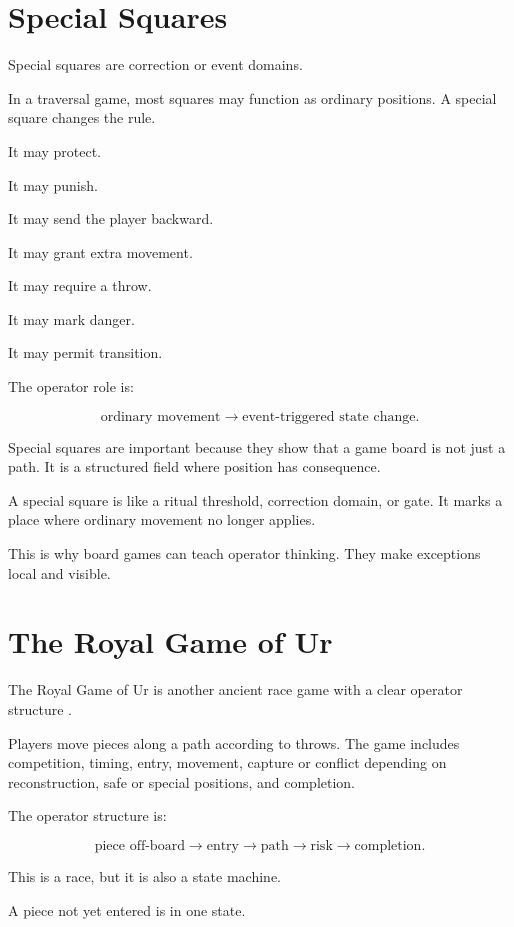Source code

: \documentclass[11pt]{book}
\begin{document}
\section{Special Squares}

Special squares are correction or event domains.

In a traversal game, most squares may function as ordinary positions. A special square changes the rule.

It may protect.

It may punish.

It may send the player backward.

It may grant extra movement.

It may require a throw.

It may mark danger.

It may permit transition.

The operator role is:

\[
\text{ordinary movement}
\rightarrow
\text{event-triggered state change}.
\]

Special squares are important because they show that a game board is not just a path. It is a structured field where position has consequence.

A special square is like a ritual threshold, correction domain, or gate. It marks a place where ordinary movement no longer applies.

This is why board games can teach operator thinking. They make exceptions local and visible.

\section{The Royal Game of Ur}

The Royal Game of Ur is another ancient race game with a clear operator structure \cite{Finkel2007AncientBoardGames,Murray1952BoardGames}.

Players move pieces along a path according to throws. The game includes competition, timing, entry, movement, capture or conflict depending on reconstruction, safe or special positions, and completion.

The operator structure is:

\[
\text{piece off-board}
\rightarrow
\text{entry}
\rightarrow
\text{path}
\rightarrow
\text{risk}
\rightarrow
\text{completion}.
\]

This is a race, but it is also a state machine.

A piece not yet entered is in one state.
\end{document}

* _Assigned task_
In the listing above, find the line holding "It may send the player backward." and the line holding "Special squares are important", then output those two lines and every line between them exactly.

* _Response_
It may send the player backward.

It may grant extra movement.

It may require a throw.

It may mark danger.

It may permit transition.

The operator role is:

\[
\text{ordinary movement}
\rightarrow
\text{event-triggered state change}.
\]

Special squares are important because they show that a game board is not just a path. It is a structured field where position has consequence.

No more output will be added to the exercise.